Dataset excerpts below:

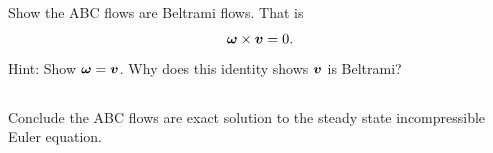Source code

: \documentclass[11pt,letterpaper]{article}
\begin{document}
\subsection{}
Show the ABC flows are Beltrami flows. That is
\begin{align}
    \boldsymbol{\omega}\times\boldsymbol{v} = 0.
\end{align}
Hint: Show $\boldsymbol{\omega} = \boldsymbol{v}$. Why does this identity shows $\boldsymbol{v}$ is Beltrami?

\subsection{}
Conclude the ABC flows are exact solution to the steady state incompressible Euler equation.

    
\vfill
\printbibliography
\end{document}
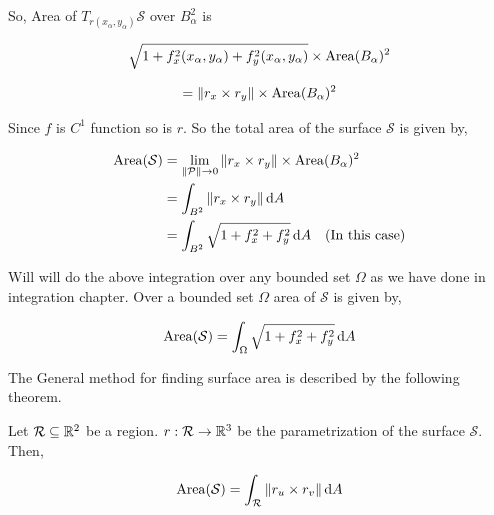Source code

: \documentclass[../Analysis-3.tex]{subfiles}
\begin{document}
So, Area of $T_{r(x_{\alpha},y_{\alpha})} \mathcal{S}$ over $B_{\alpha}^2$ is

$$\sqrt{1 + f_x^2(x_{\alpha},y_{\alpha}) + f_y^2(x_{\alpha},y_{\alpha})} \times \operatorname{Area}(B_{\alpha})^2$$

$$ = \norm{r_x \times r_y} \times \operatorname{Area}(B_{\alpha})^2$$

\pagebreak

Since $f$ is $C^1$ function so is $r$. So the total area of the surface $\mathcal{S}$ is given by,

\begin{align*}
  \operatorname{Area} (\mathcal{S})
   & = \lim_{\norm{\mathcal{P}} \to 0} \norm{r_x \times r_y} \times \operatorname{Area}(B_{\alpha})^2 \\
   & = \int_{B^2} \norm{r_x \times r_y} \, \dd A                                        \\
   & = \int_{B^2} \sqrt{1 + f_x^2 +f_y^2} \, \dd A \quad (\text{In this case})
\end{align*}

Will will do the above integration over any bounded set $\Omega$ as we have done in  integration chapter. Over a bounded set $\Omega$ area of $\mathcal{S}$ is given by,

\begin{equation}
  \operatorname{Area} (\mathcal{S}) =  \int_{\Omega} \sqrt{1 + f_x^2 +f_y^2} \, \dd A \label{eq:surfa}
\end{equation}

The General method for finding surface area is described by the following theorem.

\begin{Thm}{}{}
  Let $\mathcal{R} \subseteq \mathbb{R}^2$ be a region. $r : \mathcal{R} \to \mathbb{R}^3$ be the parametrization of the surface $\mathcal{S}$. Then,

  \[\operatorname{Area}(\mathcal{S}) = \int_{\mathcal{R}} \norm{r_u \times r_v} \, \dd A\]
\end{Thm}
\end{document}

End of Dataset excerpts.

### Problem details
Output all the entries above verbatim, please. No images.

### Problem solution
Source code

: \documentclass[11pt,letterpaper]{article}
\begin{document}
\subsection{}
Show the ABC flows are Beltrami flows. That is
\begin{align}
    \boldsymbol{\omega}\times\boldsymbol{v} = 0.
\end{align}
Hint: Show $\boldsymbol{\omega} = \boldsymbol{v}$. Why does this identity shows $\boldsymbol{v}$ is Beltrami?

\subsection{}
Conclude the ABC flows are exact solution to the steady state incompressible Euler equation.

    
\vfill
\printbibliography
\end{document}
Source code

: \documentclass[../Analysis-3.tex]{subfiles}
\begin{document}
So, Area of $T_{r(x_{\alpha},y_{\alpha})} \mathcal{S}$ over $B_{\alpha}^2$ is

$$\sqrt{1 + f_x^2(x_{\alpha},y_{\alpha}) + f_y^2(x_{\alpha},y_{\alpha})} \times \operatorname{Area}(B_{\alpha})^2$$

$$ = \norm{r_x \times r_y} \times \operatorname{Area}(B_{\alpha})^2$$

\pagebreak

Since $f$ is $C^1$ function so is $r$. So the total area of the surface $\mathcal{S}$ is given by,

\begin{align*}
  \operatorname{Area} (\mathcal{S})
   & = \lim_{\norm{\mathcal{P}} \to 0} \norm{r_x \times r_y} \times \operatorname{Area}(B_{\alpha})^2 \\
   & = \int_{B^2} \norm{r_x \times r_y} \, \dd A                                        \\
   & = \int_{B^2} \sqrt{1 + f_x^2 +f_y^2} \, \dd A \quad (\text{In this case})
\end{align*}

Will will do the above integration over any bounded set $\Omega$ as we have done in  integration chapter. Over a bounded set $\Omega$ area of $\mathcal{S}$ is given by,

\begin{equation}
  \operatorname{Area} (\mathcal{S}) =  \int_{\Omega} \sqrt{1 + f_x^2 +f_y^2} \, \dd A \label{eq:surfa}
\end{equation}

The General method for finding surface area is described by the following theorem.

\begin{Thm}{}{}
  Let $\mathcal{R} \subseteq \mathbb{R}^2$ be a region. $r : \mathcal{R} \to \mathbb{R}^3$ be the parametrization of the surface $\mathcal{S}$. Then,

  \[\operatorname{Area}(\mathcal{S}) = \int_{\mathcal{R}} \norm{r_u \times r_v} \, \dd A\]
\end{Thm}
\end{document}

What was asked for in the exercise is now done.